María José Guerrero

La de en Nicaragua (2007-2022) se ha consolidado mediante un enjambre de artimañas antidemocráticas para la captura del Estado. De manera paulatina, el tirano se hizo de la Corte Suprema de Justicia (CSJ), del Congreso, del Poder Electoral (CSE), la contraloría, la fiscalía, la policía y el ejército. El robo de las elecciones municipales del 2008, bajo la complicidad del CSE, fue la primera muestra del poder total de la dictadura.
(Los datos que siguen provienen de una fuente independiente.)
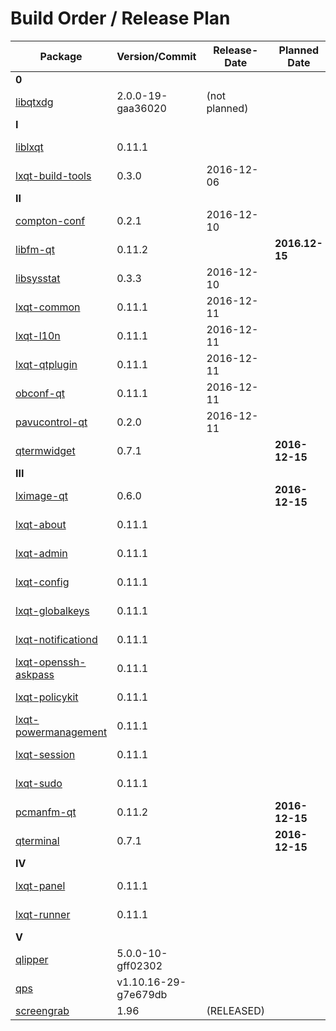 # Build Order / Release Plan
|Package                                       |Version/Commit       |Release-Date |Planned Date   |Proposed Date  |
|----------------------------------------------|---------------------|-------------|---------------|---------------| 
|**0**                                                                                                             |
|[libqtxdg](https://goo.gl/jLhroR)             |2.0.0-19-gaa36020    |(not planned)|               |               |
|**I**                                                                                                             |
|[liblxqt](https://goo.gl/NYexFF)              |0.11.1               |             |               |2016-12-17     |
|[lxqt-build-tools](https://goo.gl/sIaxK5)     |0.3.0                |2016-12-06   |               |               | 
|**II**                                                                                                            |
|[compton-conf](https://goo.gl/IZqvAb￼)         |0.2.1                |2016-12-10   |               |               |
|[libfm-qt](https://goo.gl/02n0Fg)             |0.11.2               |             |**2016.12-15** |               |
|[libsysstat](https://goo.gl/jHN9Vo)           |0.3.3                |2016-12-10   |               |               |
|[lxqt-common](https://goo.gl/iL9pcT)          |0.11.1               |2016-12-11   |               |               |
|[lxqt-l10n](https://goo.gl/058rS4)            |0.11.1               |2016-12-11   |               |               |
|[lxqt-qtplugin](https://goo.gl/kymBbM)        |0.11.1               |2016-12-11   |               |               |
|[obconf-qt](https://goo.gl/yM6ISU)            |0.11.1               |2016-12-11   |               |               |
|[pavucontrol-qt](https://goo.gl/gTPElB)       |0.2.0                |2016-12-11   |               |               |
|[qtermwidget](https://goo.gl/N20s1u)          |0.7.1                |             |**2016-12-15** |               |
|**III**                                                                                                           |
|[lximage-qt](https://goo.gl/tPE3gz)           |0.6.0                |             |**2016-12-15** |               |
|[lxqt-about](https://goo.gl/edNtMf)           |0.11.1               |             |               |2016-12-17     |
|[lxqt-admin](https://goo.gl/e823ri)           |0.11.1               |             |               |2016-12-17     |
|[lxqt-config](https://goo.gl/BUHJ38)          |0.11.1               |             |               |2016-12-17     |
|[lxqt-globalkeys](https://goo.gl/i8c2N4)      |0.11.1               |             |               |2016-12-17     |
|[lxqt-notificationd](https://goo.gl/WNMOaQ)   |0.11.1               |             |               |2016-12-17     |
|[lxqt-openssh-askpass](https://goo.gl/dTTAo7) |0.11.1               |             |               |2016-12-17     |
|[lxqt-policykit](https://goo.gl/djkV6d)       |0.11.1               |             |               |2016-12-17     |
|[lxqt-powermanagement](https://goo.gl/XkkvdB) |0.11.1               |             |               |2016-12-17     |
|[lxqt-session](https://goo.gl/1ub1Kx)         |0.11.1               |             |               |2016-12-17     |
|[lxqt-sudo](https://goo.gl/ejfvvT)            |0.11.1               |             |               |2016-12-17     |
|[pcmanfm-qt](https://goo.gl/9X039N)           |0.11.2               |             |**2016-12-15** |               | 
|[qterminal](https://goo.gl/Xv6089)            |0.7.1                |             |**2016-12-15** |               |
|**IV**                                                                                                            |
|[lxqt-panel](https://goo.gl/Jx28wF)           |0.11.1               |             |               |2016-12-17     |
|[lxqt-runner](https://goo.gl/Y6rHTr)          |0.11.1               |             |               |2016-12-17     |
|**V**                                                                                                             |
|[qlipper](https://goo.gl/BGZ354)              |5.0.0-10-gff02302    |             |               |this year      |
|[qps](https://goo.gl/LnRGp7)                  |v1.10.16-29-g7e679db |             |               |this year      |
|[screengrab](https://goo.gl/J5Mn0T)           |1.96                 |(RELEASED)   |               |               |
Le siguió la reelección consecutiva de Ortega en el 2011, prohibida por la Constitución, pero reinterpretada a su favor con un recurso ante la sala constitucional de la CSJ, que determinó “que la regulación de la reelección violentaba sus derechos humanos”. Lo demás es historia: hoy el país centroamericano está en las garras de un régimen represivo y totalitario, que secuestró al Estado y que ha fulminado a una multitud de grupos e instituciones de la sociedad civil.

La breve cultura democrática de Nicaragua nació y murió entre 1990 y el 2007. Durante ese período proliferaron grupos e instituciones no-gubernamentales, hubo un progresivo fortalecimiento de la prensa libre e independiente y se generaron espacios para el ejercicio de los derechos civiles y políticos de la ciudadanía. Ortega, en ese entonces principal líder de la oposición, “gobernó desde abajo”, apoyándose tanto en el uso de fuerzas de choque como en la infiltración partidaria de la CSJ y del poder electoral. Es apabullante recordar la violencia de los motines, acaudillados por su partido, que Ortega utilizó como arma de negociación con los gobiernos de turno. Y lo es más rememorar las triquiñuelas y pactos que lo llevaron a acomodar congresistas, jueces y magistrados en los poderes públicos. El cómo la sociedad civil desestimó la labor minuciosa y perversa de ese grupo de forajidos es un ‘mea culpa’ que el país está pagando con creces.

Hoy en día la paranoia de Ortega está dirigida hacia la desarticulación total de la sociedad civil. Acabó de manera rapaz con los partidos políticos de oposición y sometió a desaparición forzada a siete precandidatos presidenciales que participarían en las elecciones de noviembre del 2021, así como a más de 170 activistas políticos, líderes estudiantiles, representantes campesinos, empresarios y periodistas.

Desde diciembre del 2018, el Congreso oficialista les ha retirado la personería jurídica a 1.280 organismos. Asociaciones ambientalistas, culturales, educativas, de derechos humanos, feministas y religiosas han sido desaparecidas de un plumazo. La escena emblemática de las 18 misioneras de la orden fundada por la Madre Teresa de Calcuta, cruzando la frontera a pie luego de ser obligadas a abandonar sus obras benéficas, grafica la indolencia de la tiranía. Las bases institucionales desde las que la ciudadanía puede ejercer presión o resistir los controles dictatoriales han sido desmembradas bajo argumentos legales ilegítimos e irrisorios.

El papel de la sociedad civil organizada es fundamental para resistir la influencia de grupos de arribistas o incluso del gobierno. Como señala Gene Sharp en su ensayo “De la dictadura a la democracia”, “los individuos aislados por lo general se hallan incapacitados para producir un impacto significativo en la sociedad, mucho menos en el gobierno, y ciertamente no en una dictadura”. La de Nicaragua hoy es una población debilitada, con sus líderes encarcelados y en la mira de las fuerzas armadas que responden a los viles intereses de la dictadura.